Box plot, also known as box-and-whisker plot, helps us to study the distribution of the data and to spot the outliers effectively. It is a very convenient way to visualize the spread and skew of the data.
It is created by plotting the five-number summary of the dataset: minimum, first quartile, median, third quartile, and maximum.
BOX PLOT:
The following diagram represents the box plot.
The first thing you might notice in the preceding diagram is a box that contains a horizontal line.
The box represents two inner quartiles where 50% of the data resides, and it ranges from the first quartile to the third quartile.
The horizontal line represents the median of the data.
If the median is not in the middle of the box, then the distribution is skewed.
The distribution is positively skewed if the median is closer to the bottom. If the median is closer to the top, then the distribution is negatively skewed.
The First Quartile(Q1) is the 25th percentile value of the data.

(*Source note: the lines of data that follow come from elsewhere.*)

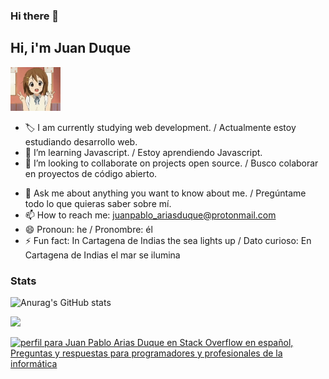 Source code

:### Hi there 👋

## Hi, i'm Juan Duque 
    
 <img src="img/k-on-yui-hirasawa.gif" width="80px">
 
- 🏷 I am currently studying web development. / Actualmente estoy estudiando desarrollo web.
- 🌱 I’m learning Javascript. / Estoy aprendiendo Javascript.                            
- 👯 I’m looking to collaborate on projects open source. / Busco colaborar en proyectos de código abierto.
<!-- - 🤔 I’m looking for help with ... -->
- 💬 Ask me about anything you want to know about me. / Pregúntame todo lo que quieras saber sobre mí.
- 📫 How to reach me: juanpablo_ariasduque@protonmail.com
- 😄 Pronoun: he /  Pronombre: él
- ⚡ Fun fact: In Cartagena de Indias the sea lights up /  Dato curioso: En Cartagena de Indias el mar se ilumina

### Stats

![Anurag's GitHub stats](https://github-readme-stats.vercel.app/api?username=Boudgnosis&show_icons=true&theme=radical)



<img src="https://reygif.com/media/4/pokemon-lugia-54430.gif" width="80px">


<a href="https://es.stackoverflow.com/users/253032/juan-pablo-arias-duque"><img src="https://es.stackoverflow.com/users/flair/253032.png" width="208" height="58" alt="perfil para Juan Pablo Arias Duque en Stack Overflow en espa&#241;ol, Preguntas y respuestas para programadores y profesionales de la inform&#225;tica" title="perfil para Juan Pablo Arias Duque en Stack Overflow en espa&#241;ol, Preguntas y respuestas para programadores y profesionales de la inform&#225;tica"></a>
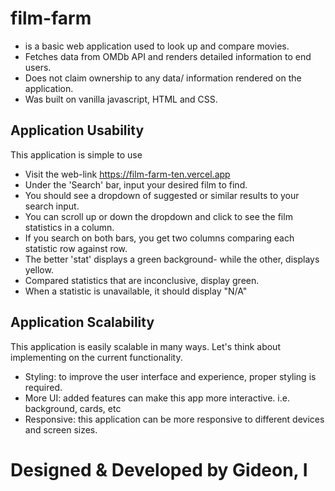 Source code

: # film-farm

- is a basic web application used to look up and compare movies.
- Fetches data from OMDb API and renders detailed information to end users. 
- Does not claim ownership to any data/ information rendered on the application.
- Was built on vanilla javascript, HTML and CSS.

## Application Usability

This application is simple to use

- Visit the web-link https://film-farm-ten.vercel.app
- Under the 'Search' bar, input your desired film to find.
- You should see a dropdown of suggested or similar results to your search input.
- You can scroll up or down the dropdown and click to see the film statistics in a column.
- If you search on both bars, you get two columns comparing each statistic row against row.
- The better 'stat' displays a green background- while the other, displays yellow.
- Compared statistics that are inconclusive, display green.
- When a statistic is unavailable, it should display "N/A"


## Application Scalability

This application is easily scalable in many ways. Let's think about implementing on the current functionality.

- Styling: to improve the user interface and experience, proper styling is required.
- More UI: added features can make this app more interactive. i.e. background, cards, etc
- Responsive: this application can be more responsive to different devices and screen sizes.

# Designed & Developed by Gideon, I
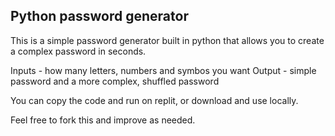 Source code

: ## Python password generator

This is a simple password generator built in python that allows you to create a complex password in seconds. 

Inputs - how many letters, numbers and symbos you want
Output - simple password and a more complex, shuffled password

You can copy the code and run on replit, or download and use locally. 

Feel free to fork this and improve as needed.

It is also called the lower quartile.
The Third Quartile(Q3) is the 75th percentile of the data. It is also called the upper quartile.
Quartiles are a special case of a type of statistics called quantiles, which are numbers dividing data into quantities of equal size.
Extending from both the ends of the box plot are called whiskers, which extends till the adjacent values.
The lower adjacent value is the furthest data point that is within 1.5 times the interquartile range(IQR) of the lower end of the box, and the upper adjacent value is the furthest data that is within 1.5 times the IQR of the upper end of the box.
The interquartile range is calculated as IQR = Q₃ − Q₁.
Any data points past the whiskers ends are considered as outliers and represented with circles or diamonds.
Let’s load the iris dataset and the necessary packages to begin with.
You can download the iris dataset using the following link.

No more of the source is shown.